This page explains guided placement. See here for unguided phylogenetic placement.
The minimal command to perform guided sequence placement is:
pagan --ref-seqfile ref_alignment_file --ref-treefile ref_tree_file --queryfile query_sequence_file --guided
However, guided placement requires certain changes in the input data.
Sequences are assigned to a specific node or a set of nodes using the NHX tree format with an additional tag TID; the same tag is then given for the query sequences.

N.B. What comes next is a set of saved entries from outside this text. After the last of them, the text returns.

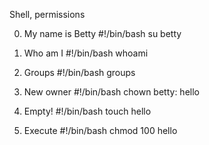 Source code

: Shell, permissions

0. My name is Betty
#!/bin/bash
su betty

1. Who am I
#!/bin/bash
whoami

2. Groups
#!/bin/bash
groups

3. New owner
#!/bin/bash
chown betty: hello

4. Empty!
#!/bin/bash
touch hello

5. Execute
#!/bin/bash
chmod 100 hello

The tag identifier can be any string, in the example below we use number 001. One can use any number/combination of tags as long as each node and each sequence has at most one tag.
As an example, let’s assume
a reference alignment:
>A
CGTCCAATCATACTTGCGCAGGCGGTTTCACAGAACAACCTACTTTCTGT
CCTTCTGACAATGGTGGTCG
>B
CGTCCCATCATAATCGCGCAGGTGGTTTCACAGAACAACCTACTTTCTGT
CCTTCTGACAATGGTGCTCG
>C
CGTCCCATCGTCATTGCGCAGTCTGTTTCACAGAACAACCTACTCTCTGT
CTTTCTGACAATGGTGCCCA
and a query that we want to add in FASTA:
>D TID=001
CTTGCGCAGGCGGTTTCACAGAACAACCTACTTTCTGTCCTTCTGACA
or in FASTQ format:
@read_D_0001@3@15@13524@18140#0/1 TID=001
CTTGCGCAGGCGGTTTCACAGAACAACCTACTTTCTGTCCTTCTGACA
+
CCCCCCCCCCCCCCCCCCCCCCCCCCCCCCCCCCCCCCCCCCCCCCCC
The placement of the query in the reference alignment depends on the format of the reference tree:
a phylogeny in plain Newick format triggers the placement search and adds the query to the node with the best hit:
((A:0.1,B:0.1):0.05,C:0.15);
a phylogeny in NHX format with one matching label adds the query to that node:
((A:0.1,B:0.1):0.05[&&NHX:TID=001],C:0.15);
a phylogeny in NHX format with several matching labels finds the best node and adds the query to that:
((A:0.1,B:0.1):0.05[&&NHX:TID=001],C:0.15):0[&&NHX:TID=001];
With ArchaeopteryxPE, the target nodes are shown with yellow dots and the three tree files look like this:
By default, PAGAN places a query sequence to multiple locations if more than one location shares the best score. This can be changed with option --one-placement
that places the query only once, at the deepest (or last) node among the possible placements.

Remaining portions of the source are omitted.